Theater News

Amy’s View

A chat with Amy Irving, who’s about to open in Celadine at the George Street Playhouse.

Amy Irving(Photo © Joseph Marzullo)
Amy Irving
(Photo © Joseph Marzullo)

Had a nice discussion with Amy Irving, who’s about to appear as the title character in Celadine, a new play by Charles Evered, at the George Street Playhouse in New Brunswick, New Jersey. In it, Irving plays a character loosely based on Aphra Behn, considered to be England’s first female playwright — which is really something, when you consider that she was writing in the mid-17th century. But Behn was also rumored to be a mistress of King Charles II and a spy for him, too, which Evered has included in Celadine.

“Even though it takes place back then,” says Irving, “the language of the play is very accessible. My 14-year-old son came to a rehearsal and laughed his head off. He called his best friend and said, ‘Yeah, it sounds old English, but it’s terrific. You gotta come see my mother in this!” That’s Gabriel, the son that Irving had with the man she refers to as her husband, though some say they’ve never actually married: Bruno Baretto, the Brazilian director who made the 1976 film Dona Flor and her Two Husbands (which became the lousy 1979 musical Sarava). Baretto is arguably better known for his 1997 film O Que É Isso, Companheiro?

Now, granted, Irving is better known for her film work than for her excursions into theater. She was lucky to be in Carrie the movie, not Carrie the musical. She wasn’t in Yentl on Broadway but was in the Hollywood extravaganza, where she nabbed an Oscar nomination for playing the less-than-liberated intended of Mandy Patinkin. She also played roles in film versions of such plays as Crossing Delancey and I’m Not Rappaport. But she’s certainly no stranger to the stage — especially considering that she’s the daughter of two troupers, actress Priscilla Pointer (who played her mother in Carrie) and Jules Irving, one of the artistic directors of the Repertory Theatre of Lincoln Center from 1965-1973. “Before that,” says Irving, “in 1954, my mother and father founded the San Francisco Actors Workshop. My sister and brother and I lived backstage because theater was our religion and mom didn’t believe in baby sitters. So we were all either in the shows or falling asleep in the wardrobe department. I still remember playing Princess Primrose in The Magic Butterfly.”

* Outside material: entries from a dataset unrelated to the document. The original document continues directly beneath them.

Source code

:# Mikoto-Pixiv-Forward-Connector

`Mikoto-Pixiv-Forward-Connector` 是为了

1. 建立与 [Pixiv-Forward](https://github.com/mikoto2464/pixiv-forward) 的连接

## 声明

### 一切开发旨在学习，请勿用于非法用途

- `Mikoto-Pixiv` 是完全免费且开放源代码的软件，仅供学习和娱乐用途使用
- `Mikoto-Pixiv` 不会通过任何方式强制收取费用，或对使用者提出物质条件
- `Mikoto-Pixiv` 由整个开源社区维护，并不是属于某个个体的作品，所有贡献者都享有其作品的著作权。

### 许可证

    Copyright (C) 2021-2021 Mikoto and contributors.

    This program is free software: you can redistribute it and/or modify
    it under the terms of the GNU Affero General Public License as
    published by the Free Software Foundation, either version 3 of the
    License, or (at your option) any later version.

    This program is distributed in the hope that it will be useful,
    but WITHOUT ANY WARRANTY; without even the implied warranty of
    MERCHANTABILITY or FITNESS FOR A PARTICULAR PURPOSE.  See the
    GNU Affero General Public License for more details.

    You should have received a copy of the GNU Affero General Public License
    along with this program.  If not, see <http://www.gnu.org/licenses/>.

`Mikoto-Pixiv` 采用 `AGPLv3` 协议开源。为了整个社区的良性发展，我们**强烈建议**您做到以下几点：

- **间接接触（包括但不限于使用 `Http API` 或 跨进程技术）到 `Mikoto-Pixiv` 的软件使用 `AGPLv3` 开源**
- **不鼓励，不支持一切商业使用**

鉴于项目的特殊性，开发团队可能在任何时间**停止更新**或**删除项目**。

Though the the Internet Broadway Database lists her first appearance on Broadway as a Constanze replacement in Amadeus, Irving says that she was in Lincoln Center’s second production under her father’s aegis. “In The Country Wife, I sold Stacy Keach a guinea pig,” she says, still amused that she got to do that. As for her daddy’s first co-production, “I can still recite all the last speeches from Danton’s Death,” she says, then lickety-split goes into a bit of the hero’s wrap-up. “I don’t know my lines from today,” she jokes, “but I do know everything that went on back then.” Yet she says that, as excited as she was to be on the Lincoln Center stage at the age of 13, her biggest thrill during her father’s Lincoln Center tenure “was being with Tennessee Williams in the green room” when the playwright’s A Streetcar Named Desire was staged at the Vivian Beaumont in 1973.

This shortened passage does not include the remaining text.